Re: New SASL error when relaying through gmail

Michael-129
On 1/14/19 10:42 AM, Christopher van de Sande wrote:
> Just a guess, but are you using App passwords for GMail?  It's
> possible Gmail is enforcing some 2FA/MFA or otherwise some kind of
> "enhanced" authentication.
>
> Even if you aren't using 2FA, it might be worth giving a shot.


Yes, I am using an application password.   I have tried both the regular
account password and the application password with the same error.   I
am not sure how to test the application password with another tool.  
Any suggestions?


Michael


Reply | Threaded
Open this post in threaded view
|

Re: New SASL error when relaying through gmail

Michael-129
In reply to this post by cvandesande
On 1/14/19 10:42 AM, Christopher van de Sande wrote:

> Just a guess, but are you using App passwords for GMail?  It's
> possible Gmail is enforcing some 2FA/MFA or otherwise some kind of
> "enhanced" authentication.
>
> Even if you aren't using 2FA, it might be worth giving a shot.
>
>> I thought this might be the case as well.   I reset the password the
>> account password and also re-setup the application password on the
>> gmail account for postfix (in my my sasl password file).
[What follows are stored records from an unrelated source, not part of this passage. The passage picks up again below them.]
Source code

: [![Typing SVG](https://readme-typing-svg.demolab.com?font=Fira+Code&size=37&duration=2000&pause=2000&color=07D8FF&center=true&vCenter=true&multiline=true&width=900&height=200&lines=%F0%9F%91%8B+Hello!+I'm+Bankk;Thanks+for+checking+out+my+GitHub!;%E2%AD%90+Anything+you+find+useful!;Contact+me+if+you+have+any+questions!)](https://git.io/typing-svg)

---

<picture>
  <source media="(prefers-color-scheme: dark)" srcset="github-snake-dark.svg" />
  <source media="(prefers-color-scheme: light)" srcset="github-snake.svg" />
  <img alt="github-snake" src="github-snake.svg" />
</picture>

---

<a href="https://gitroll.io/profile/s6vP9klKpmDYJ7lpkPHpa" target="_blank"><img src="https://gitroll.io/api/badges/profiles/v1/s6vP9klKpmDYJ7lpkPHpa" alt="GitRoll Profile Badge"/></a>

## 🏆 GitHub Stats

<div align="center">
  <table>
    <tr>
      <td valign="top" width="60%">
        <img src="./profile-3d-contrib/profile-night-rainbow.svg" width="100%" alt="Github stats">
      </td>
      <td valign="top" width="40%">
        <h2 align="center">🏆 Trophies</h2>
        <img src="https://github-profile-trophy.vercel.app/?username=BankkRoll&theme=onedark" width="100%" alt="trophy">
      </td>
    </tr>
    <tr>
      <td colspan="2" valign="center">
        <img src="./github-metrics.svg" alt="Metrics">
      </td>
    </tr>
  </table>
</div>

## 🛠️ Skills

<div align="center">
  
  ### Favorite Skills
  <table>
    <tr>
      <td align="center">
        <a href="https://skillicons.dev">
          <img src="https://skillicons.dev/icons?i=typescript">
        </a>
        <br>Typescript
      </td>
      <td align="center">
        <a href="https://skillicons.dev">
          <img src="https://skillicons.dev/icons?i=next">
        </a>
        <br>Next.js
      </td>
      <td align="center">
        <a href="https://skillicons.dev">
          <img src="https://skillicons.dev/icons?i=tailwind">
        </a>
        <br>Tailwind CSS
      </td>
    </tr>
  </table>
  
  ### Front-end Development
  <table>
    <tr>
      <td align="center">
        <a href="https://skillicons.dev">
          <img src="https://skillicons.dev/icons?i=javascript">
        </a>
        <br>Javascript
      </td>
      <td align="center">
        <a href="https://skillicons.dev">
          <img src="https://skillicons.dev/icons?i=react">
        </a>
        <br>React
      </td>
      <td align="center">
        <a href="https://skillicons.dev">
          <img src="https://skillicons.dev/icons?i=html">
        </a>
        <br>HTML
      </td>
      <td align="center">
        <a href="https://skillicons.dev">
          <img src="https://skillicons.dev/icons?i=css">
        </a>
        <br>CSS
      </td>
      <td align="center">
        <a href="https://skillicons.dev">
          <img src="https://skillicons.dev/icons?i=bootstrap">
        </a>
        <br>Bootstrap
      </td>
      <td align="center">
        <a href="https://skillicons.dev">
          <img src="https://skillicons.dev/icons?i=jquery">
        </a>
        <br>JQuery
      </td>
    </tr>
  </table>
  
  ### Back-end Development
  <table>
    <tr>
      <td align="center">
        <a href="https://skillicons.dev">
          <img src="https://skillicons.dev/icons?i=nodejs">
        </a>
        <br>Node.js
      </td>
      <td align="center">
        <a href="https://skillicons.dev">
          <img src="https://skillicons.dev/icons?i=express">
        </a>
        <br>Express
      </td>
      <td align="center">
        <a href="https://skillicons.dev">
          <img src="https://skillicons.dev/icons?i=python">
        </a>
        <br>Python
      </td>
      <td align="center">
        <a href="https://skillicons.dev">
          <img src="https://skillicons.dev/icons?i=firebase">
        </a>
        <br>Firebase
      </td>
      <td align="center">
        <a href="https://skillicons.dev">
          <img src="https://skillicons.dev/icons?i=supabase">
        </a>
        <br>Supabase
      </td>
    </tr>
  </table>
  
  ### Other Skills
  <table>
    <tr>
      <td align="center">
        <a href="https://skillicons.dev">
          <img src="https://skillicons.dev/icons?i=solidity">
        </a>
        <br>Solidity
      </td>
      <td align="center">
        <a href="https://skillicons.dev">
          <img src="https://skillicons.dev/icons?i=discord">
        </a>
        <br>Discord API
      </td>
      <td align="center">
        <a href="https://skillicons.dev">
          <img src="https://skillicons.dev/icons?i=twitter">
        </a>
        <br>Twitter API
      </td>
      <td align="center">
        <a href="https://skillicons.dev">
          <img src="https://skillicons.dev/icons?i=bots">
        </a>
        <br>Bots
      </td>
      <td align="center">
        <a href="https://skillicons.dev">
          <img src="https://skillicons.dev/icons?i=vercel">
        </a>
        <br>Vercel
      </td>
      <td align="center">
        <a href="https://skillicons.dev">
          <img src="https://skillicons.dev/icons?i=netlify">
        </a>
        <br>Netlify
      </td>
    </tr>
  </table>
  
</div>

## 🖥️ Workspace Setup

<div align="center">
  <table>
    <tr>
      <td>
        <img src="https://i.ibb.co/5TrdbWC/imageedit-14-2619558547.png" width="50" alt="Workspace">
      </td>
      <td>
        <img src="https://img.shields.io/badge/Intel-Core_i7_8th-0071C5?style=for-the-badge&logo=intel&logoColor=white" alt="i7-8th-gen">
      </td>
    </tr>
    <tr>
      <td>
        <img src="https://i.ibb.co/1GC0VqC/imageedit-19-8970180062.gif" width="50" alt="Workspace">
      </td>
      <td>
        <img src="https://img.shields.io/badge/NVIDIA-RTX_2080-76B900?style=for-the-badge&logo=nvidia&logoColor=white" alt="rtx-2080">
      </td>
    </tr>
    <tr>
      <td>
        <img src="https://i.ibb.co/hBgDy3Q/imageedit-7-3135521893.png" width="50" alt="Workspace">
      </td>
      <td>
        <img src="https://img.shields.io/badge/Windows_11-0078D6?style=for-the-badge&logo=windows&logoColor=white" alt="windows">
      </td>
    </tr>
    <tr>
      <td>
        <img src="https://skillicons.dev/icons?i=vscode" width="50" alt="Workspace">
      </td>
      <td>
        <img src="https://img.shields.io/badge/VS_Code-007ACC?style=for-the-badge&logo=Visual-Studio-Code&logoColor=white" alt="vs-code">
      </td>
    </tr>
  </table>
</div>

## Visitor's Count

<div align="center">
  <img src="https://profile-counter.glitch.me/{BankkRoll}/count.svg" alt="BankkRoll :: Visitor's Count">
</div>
That didn't
>> seem to make a difference.   Is there an easy way to test the app
>> password on google?
>>
>>
>> Michael
>>
>>


I went back into my account and turned on less secure apps and turned
off 2FA.    I tried again with the regular password and the app
password.   Still the same error.     I hate when things work and then
suddenly break :(


Michael


Reply | Threaded
Open this post in threaded view
|

RE: New SASL error when relaying through gmail

angelo
Hi, can you manually use commands to test the U/P are working from your postfix server ?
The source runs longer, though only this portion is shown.